В настоящий момент можно говорить о возрождении левых как политической силы, причем новая консолидация происходит заметно левее социал-демократии (достаточно вспомнить приход к власти Партии трудящихся в Бразилии, успех радикальной Шотландской Социалистической партии, успехи лево-социалистических партий в Скандинавии).
При этом, однако, остаются открытыми многие вопросы. Чем может быть заменен неолиберализм? Вряд ли возможно возвращение к модели регулирования и "смешанной экономики", в том виде, как она сложилась в 1940-е годы. Точно также в Восточной Европе не пользуется массовой поддержкой и идея возврата к советской модели. На левом фланге идет поиск экономической концепции, которая включала бы формирование нового типа общественного сектора, опирающегося на демократические формы участия и контроля, сетевые механизмы координации, сочетание плана и рынка, использование социального потенциала информационных технологий и т.д.

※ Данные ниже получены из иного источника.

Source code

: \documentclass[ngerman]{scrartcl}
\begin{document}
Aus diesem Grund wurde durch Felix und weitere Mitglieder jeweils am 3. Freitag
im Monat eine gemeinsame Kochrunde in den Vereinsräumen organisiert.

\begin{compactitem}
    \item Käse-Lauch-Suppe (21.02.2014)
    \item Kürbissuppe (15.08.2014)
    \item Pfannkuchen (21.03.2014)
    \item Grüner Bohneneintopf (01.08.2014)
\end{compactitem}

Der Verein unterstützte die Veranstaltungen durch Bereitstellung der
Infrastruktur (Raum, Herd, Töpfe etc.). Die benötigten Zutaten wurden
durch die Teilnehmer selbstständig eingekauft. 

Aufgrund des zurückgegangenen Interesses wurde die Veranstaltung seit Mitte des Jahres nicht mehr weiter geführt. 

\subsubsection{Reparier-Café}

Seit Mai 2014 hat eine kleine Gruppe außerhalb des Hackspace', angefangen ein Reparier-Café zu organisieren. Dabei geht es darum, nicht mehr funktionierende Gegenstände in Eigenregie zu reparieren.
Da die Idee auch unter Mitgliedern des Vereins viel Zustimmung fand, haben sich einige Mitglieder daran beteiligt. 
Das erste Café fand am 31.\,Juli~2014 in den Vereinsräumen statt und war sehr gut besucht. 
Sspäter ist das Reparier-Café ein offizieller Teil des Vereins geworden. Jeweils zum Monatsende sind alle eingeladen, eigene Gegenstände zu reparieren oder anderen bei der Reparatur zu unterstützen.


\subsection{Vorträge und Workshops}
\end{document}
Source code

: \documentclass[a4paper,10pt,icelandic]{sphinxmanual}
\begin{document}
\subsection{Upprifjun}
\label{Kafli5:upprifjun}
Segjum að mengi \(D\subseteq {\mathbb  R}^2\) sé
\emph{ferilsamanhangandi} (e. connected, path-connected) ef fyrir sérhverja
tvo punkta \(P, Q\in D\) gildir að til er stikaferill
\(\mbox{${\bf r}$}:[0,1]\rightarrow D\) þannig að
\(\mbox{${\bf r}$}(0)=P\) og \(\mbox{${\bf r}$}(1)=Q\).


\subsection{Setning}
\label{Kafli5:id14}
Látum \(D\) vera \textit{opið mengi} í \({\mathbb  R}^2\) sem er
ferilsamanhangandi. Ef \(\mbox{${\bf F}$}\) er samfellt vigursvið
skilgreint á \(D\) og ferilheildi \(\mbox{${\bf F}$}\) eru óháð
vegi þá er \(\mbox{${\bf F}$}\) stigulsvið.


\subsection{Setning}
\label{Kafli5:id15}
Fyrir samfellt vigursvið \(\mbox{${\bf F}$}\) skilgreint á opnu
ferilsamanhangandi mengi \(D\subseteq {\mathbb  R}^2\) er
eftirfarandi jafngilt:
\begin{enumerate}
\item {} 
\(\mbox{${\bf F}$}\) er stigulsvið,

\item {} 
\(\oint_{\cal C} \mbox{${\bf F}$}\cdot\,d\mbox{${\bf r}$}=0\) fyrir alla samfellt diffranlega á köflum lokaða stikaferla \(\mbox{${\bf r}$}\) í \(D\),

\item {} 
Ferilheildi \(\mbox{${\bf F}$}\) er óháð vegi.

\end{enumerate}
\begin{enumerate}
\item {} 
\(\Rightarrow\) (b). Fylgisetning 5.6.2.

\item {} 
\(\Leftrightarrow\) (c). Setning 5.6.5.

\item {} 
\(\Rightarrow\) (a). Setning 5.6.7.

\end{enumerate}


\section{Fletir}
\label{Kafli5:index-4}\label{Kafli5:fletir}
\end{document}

С другой стороны, разложение "Вашингтонского консенсуса" сопровождается ещё большей радикализацией правых сил, ростом авторитарных, расистских и милитаристских тенденций в самих правящих классах демократических стран. Тем самым, впервые после конца Второй мировой войны встает в глобальном масштабе вопрос о необходимости защищать демократию от угрозы справа.
Специфика России состоит в том, что на протяжении прошедшего десятилетия кризисные явления, происходившие на левом фланге, сказались здесь в полной мере, чего нельзя сказать про позитивные сдвиги последних лет. Коммунистическая партия РФ, единственная крупная организованная оппозиционная сила, в силу ряда причин не только самоизолировалась от международных левых, но и эволюционировала в противоположном направлении. Партия за 10 лет своего существования всё более проникалась националистическими идеями и настроениями, подверглась влиянию клерикализма. Движимая желанием интегрировать на своей базе все оппозиционные течения, компартия размыла свои ключевые программные установки. В результате электоральная база КПРФ оказалась ограниченной 20% населения - людьми, голосующими за исторически сложившийся бренд, а не за выдвигаемую политическую программу. Основной упор в ходе избирательных кампаний партией делался на малые города, сельскую местность, людей, пенсионеров, людей с низким образованием. В результате сегодня электорат КПРФ зеркально противоположен западному и латиноамериканскому левому электорату (преимущественно - городской, молодой, образованный, имеющий стабильную работу). Между тем с начала 2000-х годов социология фиксирует в России полевение части средних слоев, молодежи, квалифицированных рабочих. Традиционный же избиратель КПРФ, напротив, всё более демонстрирует свой консерватизм, превращающий его в потенциальную опору "партии власти".
Несмотря на многократные декларации лидеров КПРФ о необходимости обновления и омоложения движения, партия пока не только не смогла использовать в своих интересах полевение общества, но вольно или невольно тормозит его. Будущее левых в России зависит от того, будут ли найдены новые формы политической деятельности, способные выразить изменившиеся настроения в обществе, начнется ли развитие КПРФ, либо же в стране возникнут новые оппозиционные силы, ориентированные на левую программу.